47 GOALS AND OBJECTIVES: PROGRESS reports should include information about: Resonance. Articulatory placement patterns. Strategies that worked to address goals. Compensatory articulation errors. GOAL: “…will use plosives /p, t, k/ in single words…” BE SURE to document error pattern as glottal stop, or nasal substitution or omission of consonants with vowels only sound used…

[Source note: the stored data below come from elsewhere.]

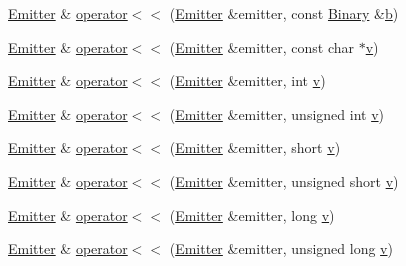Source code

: \begin{DoxyCompactItemize}
\mbox{\hyperlink{class_y_a_m_l_1_1_emitter}{Emitter}} \& \mbox{\hyperlink{namespace_y_a_m_l_aadf091e7c1f0e1be6e7f74e453a51dc4}{operator$<$$<$}} (\mbox{\hyperlink{class_y_a_m_l_1_1_emitter}{Emitter}} \&emitter, const \mbox{\hyperlink{class_y_a_m_l_1_1_binary}{Binary}} \&\mbox{\hyperlink{glad_8h_a6eba317e3cf44d6d26c04a5a8f197dcb}{b}})
\item 
\mbox{\hyperlink{class_y_a_m_l_1_1_emitter}{Emitter}} \& \mbox{\hyperlink{namespace_y_a_m_l_aafd6b671140088225a840a365d62906e}{operator$<$$<$}} (\mbox{\hyperlink{class_y_a_m_l_1_1_emitter}{Emitter}} \&emitter, const char $\ast$\mbox{\hyperlink{glad_8h_a14cfbe2fc2234f5504618905b69d1e06}{v}})
\item 
\mbox{\hyperlink{class_y_a_m_l_1_1_emitter}{Emitter}} \& \mbox{\hyperlink{namespace_y_a_m_l_ad478aa51ef7f3841147a53b93f40fd0c}{operator$<$$<$}} (\mbox{\hyperlink{class_y_a_m_l_1_1_emitter}{Emitter}} \&emitter, int \mbox{\hyperlink{glad_8h_a14cfbe2fc2234f5504618905b69d1e06}{v}})
\item 
\mbox{\hyperlink{class_y_a_m_l_1_1_emitter}{Emitter}} \& \mbox{\hyperlink{namespace_y_a_m_l_aa3e4bc35bc3a86babb6f670cd0c3a9d0}{operator$<$$<$}} (\mbox{\hyperlink{class_y_a_m_l_1_1_emitter}{Emitter}} \&emitter, unsigned int \mbox{\hyperlink{glad_8h_a14cfbe2fc2234f5504618905b69d1e06}{v}})
\item 
\mbox{\hyperlink{class_y_a_m_l_1_1_emitter}{Emitter}} \& \mbox{\hyperlink{namespace_y_a_m_l_afa9c23df6838345ded374e254ea67532}{operator$<$$<$}} (\mbox{\hyperlink{class_y_a_m_l_1_1_emitter}{Emitter}} \&emitter, short \mbox{\hyperlink{glad_8h_a14cfbe2fc2234f5504618905b69d1e06}{v}})
\item 
\mbox{\hyperlink{class_y_a_m_l_1_1_emitter}{Emitter}} \& \mbox{\hyperlink{namespace_y_a_m_l_a1e68113bc51e4a43118b20f203b0c165}{operator$<$$<$}} (\mbox{\hyperlink{class_y_a_m_l_1_1_emitter}{Emitter}} \&emitter, unsigned short \mbox{\hyperlink{glad_8h_a14cfbe2fc2234f5504618905b69d1e06}{v}})
\item 
\mbox{\hyperlink{class_y_a_m_l_1_1_emitter}{Emitter}} \& \mbox{\hyperlink{namespace_y_a_m_l_a5a806c7b075726b0fd98d41da23c8c52}{operator$<$$<$}} (\mbox{\hyperlink{class_y_a_m_l_1_1_emitter}{Emitter}} \&emitter, long \mbox{\hyperlink{glad_8h_a14cfbe2fc2234f5504618905b69d1e06}{v}})
\item 
\mbox{\hyperlink{class_y_a_m_l_1_1_emitter}{Emitter}} \& \mbox{\hyperlink{namespace_y_a_m_l_a04607f25a393772530e117f6c6fca15d}{operator$<$$<$}} (\mbox{\hyperlink{class_y_a_m_l_1_1_emitter}{Emitter}} \&emitter, unsigned long \mbox{\hyperlink{glad_8h_a14cfbe2fc2234f5504618905b69d1e06}{v}})

\end{DoxyCompactItemize}
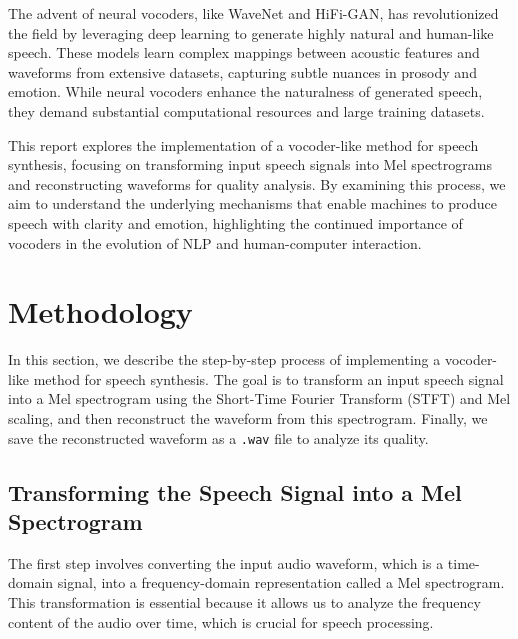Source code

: \documentclass[12pt]{article}
\begin{document}
The advent of neural vocoders, like WaveNet and HiFi-GAN, has revolutionized the field by leveraging deep learning to generate highly natural and human-like speech. These models learn complex mappings between acoustic features and waveforms from extensive datasets, capturing subtle nuances in prosody and emotion. While neural vocoders enhance the naturalness of generated speech, they demand substantial computational resources and large training datasets.

This report explores the implementation of a vocoder-like method for speech synthesis, focusing on transforming input speech signals into Mel spectrograms and reconstructing waveforms for quality analysis. By examining this process, we aim to understand the underlying mechanisms that enable machines to produce speech with clarity and emotion, highlighting the continued importance of vocoders in the evolution of NLP and human-computer interaction.

\newpage






\section{Methodology}

In this section, we describe the step-by-step process of implementing a vocoder-like method for speech synthesis. The goal is to transform an input speech signal into a Mel spectrogram using the Short-Time Fourier Transform (STFT) and Mel scaling, and then reconstruct the waveform from this spectrogram. Finally, we save the reconstructed waveform as a \texttt{.wav} file to analyze its quality.

\subsection{Transforming the Speech Signal into a Mel Spectrogram}

The first step involves converting the input audio waveform, which is a time-domain signal, into a frequency-domain representation called a Mel spectrogram. This transformation is essential because it allows us to analyze the frequency content of the audio over time, which is crucial for speech processing.
\end{document}
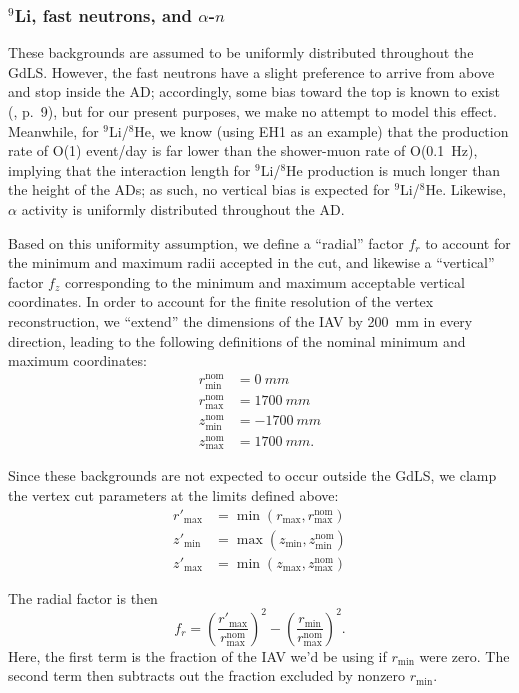 \documentclass[../thesis.tex]{subfiles}
\begin{document}
\subsubsection{$^9$Li, fast neutrons, and $\alpha$-$n$}

These backgrounds are assumed to be uniformly distributed throughout the GdLS. However, the fast neutrons have a slight preference to arrive from above and stop inside the AD; accordingly, some bias toward the top is known to exist (\cite{jianrunHERA}, p.\ 9), but for our present purposes, we make no attempt to model this effect.
%
Meanwhile, for $^9$Li/$^8$He, we know (using EH1 as an example) that the production rate of O(1) event/day is far lower than the shower-muon rate of O(0.1~Hz), implying that the interaction length for $^9$Li/$^8$He production is much longer than the height of the ADs; as such, no vertical bias is expected for $^9$Li/$^8$He.
%
Likewise, $\alpha$ activity is uniformly distributed throughout the AD.

Based on this uniformity assumption, we define a ``radial'' factor $f_r$ to account for the minimum and maximum radii accepted in the cut, and likewise a ``vertical'' factor $f_z$ corresponding to the minimum and maximum acceptable vertical coordinates. In order to account for the finite resolution of the vertex reconstruction, we ``extend'' the dimensions of the IAV by 200~mm in every direction, leading to the following definitions of the nominal minimum and maximum coordinates:
\begin{align*}
  r_{\mathrm{min}}^{\mathrm{nom}} &= \SI{0}{mm}\\
  r_{\mathrm{max}}^{\mathrm{nom}} &= \SI{1700}{mm}\\
  z_{\mathrm{min}}^{\mathrm{nom}} &= \SI{-1700}{mm}\\
  z_{\mathrm{max}}^{\mathrm{nom}} &= \SI{1700}{mm}.
\end{align*}

Since these backgrounds are not expected to occur outside the GdLS, we clamp the vertex cut parameters at the limits defined above:
\begin{align*}
  r'_{\mathrm{max}} &= \min(r_{\mathrm{max}}, r_{\mathrm{max}}^{\mathrm{nom}})\\
  z'_{\mathrm{min}} &= \max(z_{\mathrm{min}}, z_{\mathrm{min}}^{\mathrm{nom}})\\
  z'_{\mathrm{max}} &= \min(z_{\mathrm{max}}, z_{\mathrm{max}}^{\mathrm{nom}})
\end{align*}

The radial factor is then
\[
  f_r = \left(\frac{r'_{\mathrm{max}}}{r_{\mathrm{max}}^{\mathrm{nom}}}\right)^2 - \left(\frac{r_{\mathrm{min}}}{r_{\mathrm{max}}^{\mathrm{nom}}} \right)^2.
\]
Here, the first term is the fraction of the IAV we'd be using if $r_{\mathrm{min}}$ were zero. The second term then subtracts out the fraction excluded by nonzero $r_{\mathrm{min}}$.
\end{document}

49 HAVE GOALS! More than just language stimulation with young children (birth to 3)… have “specific” goals for articulation and resonance development related to cleft palate. Speech therapy is still appropriately ‘play based’ but that does not mean you avoid articulation and resonance goals… *BIG OPEN MOUTH *STRONG,VARIETY OF VOWEL *SOUNDS, PAIRED WITH MOTOR IMITATION, TO INCREASE VARIETY OF VOWELS AND CONSONANTS PRODUCED.

50 REMEMBER… BLOWING AND SUCKING EXERCISES DO NOT IMPROVE CLOSURE FOR SPEECH (they might improve blowing and sucking…but the goal?????) No clinical, scientific research to support the benefit to cleft palate speech error patterns for isolated blowing and sucking exercises! SPEECH/SOUND correlation needed for speech improvement…

51 Blowing, sucking…when to use it… If they have poor lip closure… and you “pop” cotton balls to get lip pressure…QUICKLY work into speech/sound context- “That’s a lip popper!! My lips popped- “PAH!” “Pooh”, etc. BLOWING to get oral air because all air is in nose- QUICKLY work to a sound… “WHOA!” (/hw/) or “HAH” /h/ FOR EXAMPLE… To work towards ‘sh’… BLOW AIR OUT MOUTH, CLOSE TEETH, BLOW AIR AGAIN through teeth and will approximate ‘sh’!